**Problem requirements**
In how many lines of the records does the string "that" appear? State only the number.

=== Begin Enclosure ===

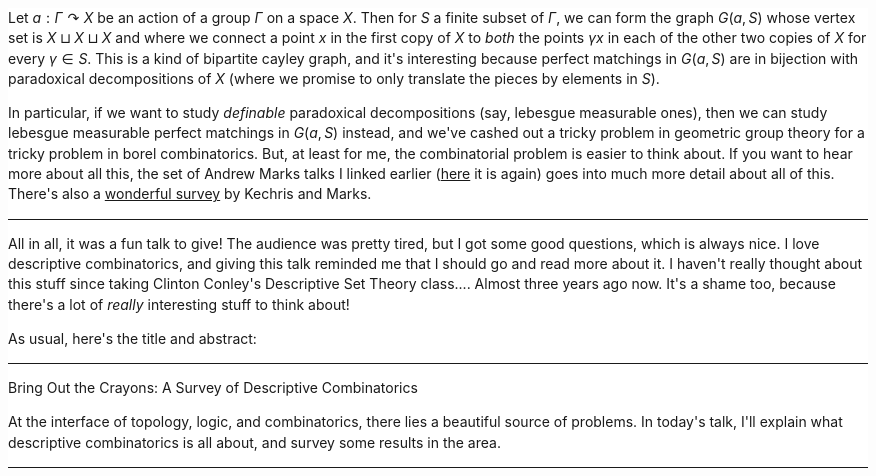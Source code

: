 Let $a : \Gamma \curvearrowright X$ be an action of a group $\Gamma$ on a space $X$. 
Then for $S$ a finite subset of $\Gamma$, we can form the graph $G(a,S)$
whose vertex set is $X \sqcup X \sqcup X$ and where we connect a point 
$x$ in the first copy of $X$ to _both_ the points $\gamma x$ in each of the
other two copies of $X$ for every $\gamma \in S$. This is a kind of bipartite
cayley graph, and it's interesting because perfect matchings in $G(a,S)$ are in
bijection with paradoxical decompositions of $X$ 
(where we promise to only translate the pieces by elements in $S$).

In particular, if we want to study _definable_ paradoxical decompositions
(say, lebesgue measurable ones), then we can study lebesgue measurable perfect
matchings in $G(a,S)$ instead, and we've cashed out a tricky problem in 
geometric group theory for a tricky problem in borel combinatorics. But,
at least for me, the combinatorial problem is easier to think about.
If you want to hear more about all this, the set of Andrew Marks talks
I linked earlier ([here][12] it is again) goes into much more detail about all
of this. There's also a [wonderful survey][18] by Kechris and Marks.

---

All in all, it was a fun talk to give! The audience was pretty tired, but I got
some good questions, which is always nice. I love descriptive combinatorics,
and giving this talk reminded me that I should go and read more about it. 
I haven't really thought about this stuff since taking Clinton Conley's
Descriptive Set Theory class.... Almost three years ago now. It's a shame too,
because there's a lot of _really_ interesting stuff to think about!

As usual, here's the title and abstract:

---

Bring Out the Crayons: A Survey of Descriptive Combinatorics

At the interface of topology, logic, and combinatorics, there lies a 
beautiful source of problems. In today's talk, I'll explain what 
descriptive combinatorics is all about, and survey some results in the area. 

---

[^1]:
    The best I have I found in Johnstone's [_The Point of Pointless Topology_][4].

    Let $X$ be some topological space, and consider $\mathsf{Sh}(X)$,
    the topos of sheaves on $X$.

    Compact regular locales in $\mathsf{Sh}(X)$ correspond to
    proper maps $Y \to X$. So any proof about locales that's constructive
    (and most are) will go through inside this topos. In particular, 
    the Stone-Čech Compactification for locales tells us that we can embed
    $Y \hookrightarrow Z$ as locales in $\mathsf{Sh}(X)$. But unpacking this
    means we get a commutative triangle 


[1]: https://sites.google.com/view/jacobgarcia/jacob-garcia
[2]: https://en.wikipedia.org/wiki/Modal_logic
[3]: https://en.wikipedia.org/wiki/Pointless_topology
[4]: https://projecteuclid.org/journals/bulletin-of-the-american-mathematical-society-new-series/volume-8/issue-1/The-point-of-pointless-topology/bams/1183550014.full
[5]: https://en.wikipedia.org/wiki/Geometric_group_theory
[6]: https://en.wikipedia.org/wiki/Descriptive_set_theory
[7]: https://en.wikipedia.org/wiki/Analytic_set
[8]: https://en.wikipedia.org/wiki/Solovay_model
[9]: https://en.wikipedia.org/wiki/Pointclass
[10]: https://en.wikipedia.org/wiki/Polish_space
[11]: https://arxiv.org/abs/1601.03361
[12]: https://www.youtube.com/watch?v=FPY_JeJdl-I
[13]: https://en.wikipedia.org/wiki/Amenable_group
[14]: https://en.wikipedia.org/wiki/Principal_homogeneous_space
[15]: https://en.wikipedia.org/wiki/Affine_space
[16]: https://gch.ovh/beamer.js/slides.html?presentation=misc/BT#20
[17]: https://en.wikipedia.org/wiki/File:Paradoxical_decomposition_F2.svg
[18]: http://www.math.caltech.edu/~kechris/papers/combinatorics16.pdf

=== End Enclosure ===

**Worked solution**
3